• Your goal:
For the entries below, the expected answer is the line with "<b>Saída esperada:</b><br>", the line with "### Definir métodos de manera dinámica", and every line between them, exactly as written, and nothing more.

• Records to process:
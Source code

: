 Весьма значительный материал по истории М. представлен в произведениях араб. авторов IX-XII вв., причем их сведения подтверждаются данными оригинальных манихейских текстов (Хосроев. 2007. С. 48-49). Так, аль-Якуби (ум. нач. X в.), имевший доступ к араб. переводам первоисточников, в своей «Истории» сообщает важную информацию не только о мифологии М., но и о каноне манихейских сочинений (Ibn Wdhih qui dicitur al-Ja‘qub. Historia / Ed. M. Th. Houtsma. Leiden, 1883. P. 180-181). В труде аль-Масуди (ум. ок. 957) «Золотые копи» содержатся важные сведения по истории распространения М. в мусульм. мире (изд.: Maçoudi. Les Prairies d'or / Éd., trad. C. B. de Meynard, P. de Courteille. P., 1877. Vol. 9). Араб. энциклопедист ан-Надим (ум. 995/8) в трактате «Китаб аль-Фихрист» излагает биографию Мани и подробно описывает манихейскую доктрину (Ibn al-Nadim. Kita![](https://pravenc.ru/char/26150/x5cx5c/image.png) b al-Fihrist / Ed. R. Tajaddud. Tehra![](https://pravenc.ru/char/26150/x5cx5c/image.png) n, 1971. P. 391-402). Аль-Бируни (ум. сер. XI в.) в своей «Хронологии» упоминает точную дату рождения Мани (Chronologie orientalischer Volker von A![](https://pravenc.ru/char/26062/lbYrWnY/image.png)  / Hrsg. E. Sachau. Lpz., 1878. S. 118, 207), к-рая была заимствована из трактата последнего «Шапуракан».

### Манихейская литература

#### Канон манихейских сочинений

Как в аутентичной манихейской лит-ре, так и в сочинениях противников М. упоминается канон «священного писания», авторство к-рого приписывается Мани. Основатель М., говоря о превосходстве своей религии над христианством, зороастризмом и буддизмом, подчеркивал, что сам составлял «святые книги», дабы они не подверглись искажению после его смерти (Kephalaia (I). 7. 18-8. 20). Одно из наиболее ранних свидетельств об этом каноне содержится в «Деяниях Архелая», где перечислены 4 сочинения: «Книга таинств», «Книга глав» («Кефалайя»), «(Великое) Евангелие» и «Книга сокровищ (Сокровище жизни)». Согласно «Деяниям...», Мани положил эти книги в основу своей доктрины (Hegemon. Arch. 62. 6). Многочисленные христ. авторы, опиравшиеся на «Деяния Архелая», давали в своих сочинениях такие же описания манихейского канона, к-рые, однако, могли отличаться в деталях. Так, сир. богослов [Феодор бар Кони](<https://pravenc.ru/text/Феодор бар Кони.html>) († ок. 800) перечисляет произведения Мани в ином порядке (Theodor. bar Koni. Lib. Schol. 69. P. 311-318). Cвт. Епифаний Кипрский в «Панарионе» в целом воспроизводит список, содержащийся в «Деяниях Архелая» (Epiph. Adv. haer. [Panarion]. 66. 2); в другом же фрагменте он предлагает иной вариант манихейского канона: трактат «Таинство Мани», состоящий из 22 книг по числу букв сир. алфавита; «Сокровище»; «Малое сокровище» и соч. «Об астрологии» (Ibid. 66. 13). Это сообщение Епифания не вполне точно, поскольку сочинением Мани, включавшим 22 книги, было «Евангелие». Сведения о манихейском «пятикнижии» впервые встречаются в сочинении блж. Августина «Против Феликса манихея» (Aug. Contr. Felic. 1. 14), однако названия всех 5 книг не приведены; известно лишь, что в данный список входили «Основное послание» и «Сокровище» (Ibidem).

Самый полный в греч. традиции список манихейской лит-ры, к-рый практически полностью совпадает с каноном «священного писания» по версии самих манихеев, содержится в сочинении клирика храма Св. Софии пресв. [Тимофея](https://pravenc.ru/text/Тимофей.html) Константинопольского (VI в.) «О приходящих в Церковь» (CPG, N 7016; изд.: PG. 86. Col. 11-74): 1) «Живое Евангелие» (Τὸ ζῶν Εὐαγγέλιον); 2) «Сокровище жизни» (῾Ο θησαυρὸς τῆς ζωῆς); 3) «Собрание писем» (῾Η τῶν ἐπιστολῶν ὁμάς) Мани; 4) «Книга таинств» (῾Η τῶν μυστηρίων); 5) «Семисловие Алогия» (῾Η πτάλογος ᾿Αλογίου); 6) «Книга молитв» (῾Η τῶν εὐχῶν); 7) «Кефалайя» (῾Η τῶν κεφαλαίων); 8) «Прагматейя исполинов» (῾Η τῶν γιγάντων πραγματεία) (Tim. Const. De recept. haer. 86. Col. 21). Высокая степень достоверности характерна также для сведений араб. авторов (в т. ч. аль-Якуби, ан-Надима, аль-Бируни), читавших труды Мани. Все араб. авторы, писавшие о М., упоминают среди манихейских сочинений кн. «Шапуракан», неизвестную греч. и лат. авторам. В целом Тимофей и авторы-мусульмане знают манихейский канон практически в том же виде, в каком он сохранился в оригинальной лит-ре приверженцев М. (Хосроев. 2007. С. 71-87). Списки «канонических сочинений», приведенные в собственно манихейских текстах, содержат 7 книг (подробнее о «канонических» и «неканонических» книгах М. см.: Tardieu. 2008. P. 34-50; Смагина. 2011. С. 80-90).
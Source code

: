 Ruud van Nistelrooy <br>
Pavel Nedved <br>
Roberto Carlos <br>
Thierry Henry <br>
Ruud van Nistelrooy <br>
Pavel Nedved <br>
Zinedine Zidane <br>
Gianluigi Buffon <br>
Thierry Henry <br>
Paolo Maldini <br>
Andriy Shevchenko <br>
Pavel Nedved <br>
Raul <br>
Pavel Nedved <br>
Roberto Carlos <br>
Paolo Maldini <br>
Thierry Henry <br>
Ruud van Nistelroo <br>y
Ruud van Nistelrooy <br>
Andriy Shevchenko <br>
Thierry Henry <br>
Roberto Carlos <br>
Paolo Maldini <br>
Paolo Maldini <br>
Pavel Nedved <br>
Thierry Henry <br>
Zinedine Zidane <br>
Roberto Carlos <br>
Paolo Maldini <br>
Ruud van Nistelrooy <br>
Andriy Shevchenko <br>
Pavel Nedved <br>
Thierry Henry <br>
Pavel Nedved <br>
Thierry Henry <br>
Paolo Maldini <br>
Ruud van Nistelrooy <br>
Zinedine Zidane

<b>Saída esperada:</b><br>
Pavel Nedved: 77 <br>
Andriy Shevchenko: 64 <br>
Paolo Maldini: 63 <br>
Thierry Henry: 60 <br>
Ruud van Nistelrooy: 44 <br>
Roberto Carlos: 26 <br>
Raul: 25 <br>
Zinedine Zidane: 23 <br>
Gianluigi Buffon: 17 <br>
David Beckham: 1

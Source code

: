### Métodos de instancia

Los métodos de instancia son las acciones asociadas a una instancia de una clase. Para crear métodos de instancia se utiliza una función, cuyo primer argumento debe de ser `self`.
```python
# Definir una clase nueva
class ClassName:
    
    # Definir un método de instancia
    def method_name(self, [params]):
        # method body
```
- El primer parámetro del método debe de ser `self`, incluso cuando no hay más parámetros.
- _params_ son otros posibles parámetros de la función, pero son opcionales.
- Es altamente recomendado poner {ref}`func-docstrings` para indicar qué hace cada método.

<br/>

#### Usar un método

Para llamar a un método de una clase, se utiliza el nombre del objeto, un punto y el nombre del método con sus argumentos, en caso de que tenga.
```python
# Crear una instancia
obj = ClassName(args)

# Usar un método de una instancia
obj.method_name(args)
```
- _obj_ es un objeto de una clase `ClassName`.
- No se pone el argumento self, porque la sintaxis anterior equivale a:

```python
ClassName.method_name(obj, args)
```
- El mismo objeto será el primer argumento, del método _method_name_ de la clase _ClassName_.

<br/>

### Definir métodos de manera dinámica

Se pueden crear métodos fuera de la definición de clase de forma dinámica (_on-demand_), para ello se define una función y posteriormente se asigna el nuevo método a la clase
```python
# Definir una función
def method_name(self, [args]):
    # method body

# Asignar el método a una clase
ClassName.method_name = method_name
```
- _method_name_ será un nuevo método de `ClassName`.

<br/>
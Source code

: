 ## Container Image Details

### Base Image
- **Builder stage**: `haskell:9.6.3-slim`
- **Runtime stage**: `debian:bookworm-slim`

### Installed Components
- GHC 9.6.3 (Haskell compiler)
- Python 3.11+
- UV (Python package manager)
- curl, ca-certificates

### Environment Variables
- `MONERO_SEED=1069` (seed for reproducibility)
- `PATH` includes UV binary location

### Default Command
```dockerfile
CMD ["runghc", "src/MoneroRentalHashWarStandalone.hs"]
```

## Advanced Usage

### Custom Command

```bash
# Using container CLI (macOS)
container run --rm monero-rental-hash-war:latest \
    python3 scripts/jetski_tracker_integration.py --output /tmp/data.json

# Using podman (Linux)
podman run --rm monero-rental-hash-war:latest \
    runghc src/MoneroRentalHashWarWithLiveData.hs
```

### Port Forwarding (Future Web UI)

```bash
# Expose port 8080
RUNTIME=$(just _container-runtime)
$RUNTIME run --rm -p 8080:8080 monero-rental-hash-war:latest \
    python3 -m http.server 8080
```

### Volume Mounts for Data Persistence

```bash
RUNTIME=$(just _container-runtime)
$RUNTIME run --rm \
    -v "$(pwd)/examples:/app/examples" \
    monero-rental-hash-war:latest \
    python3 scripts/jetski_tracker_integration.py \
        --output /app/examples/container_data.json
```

• Solution to this task:
<b>Saída esperada:</b><br>
Pavel Nedved: 77 <br>
Andriy Shevchenko: 64 <br>
Paolo Maldini: 63 <br>
Thierry Henry: 60 <br>
Ruud van Nistelrooy: 44 <br>
Roberto Carlos: 26 <br>
Raul: 25 <br>
Zinedine Zidane: 23 <br>
Gianluigi Buffon: 17 <br>
David Beckham: 1

Source code

:### Métodos de instancia

Los métodos de instancia son las acciones asociadas a una instancia de una clase. Para crear métodos de instancia se utiliza una función, cuyo primer argumento debe de ser `self`.
```python
# Definir una clase nueva
class ClassName:
    
    # Definir un método de instancia
    def method_name(self, [params]):
        # method body
```
- El primer parámetro del método debe de ser `self`, incluso cuando no hay más parámetros.
- _params_ son otros posibles parámetros de la función, pero son opcionales.
- Es altamente recomendado poner {ref}`func-docstrings` para indicar qué hace cada método.

<br/>

#### Usar un método

Para llamar a un método de una clase, se utiliza el nombre del objeto, un punto y el nombre del método con sus argumentos, en caso de que tenga.
```python
# Crear una instancia
obj = ClassName(args)

# Usar un método de una instancia
obj.method_name(args)
```
- _obj_ es un objeto de una clase `ClassName`.
- No se pone el argumento self, porque la sintaxis anterior equivale a:

```python
ClassName.method_name(obj, args)
```
- El mismo objeto será el primer argumento, del método _method_name_ de la clase _ClassName_.

<br/>

### Definir métodos de manera dinámica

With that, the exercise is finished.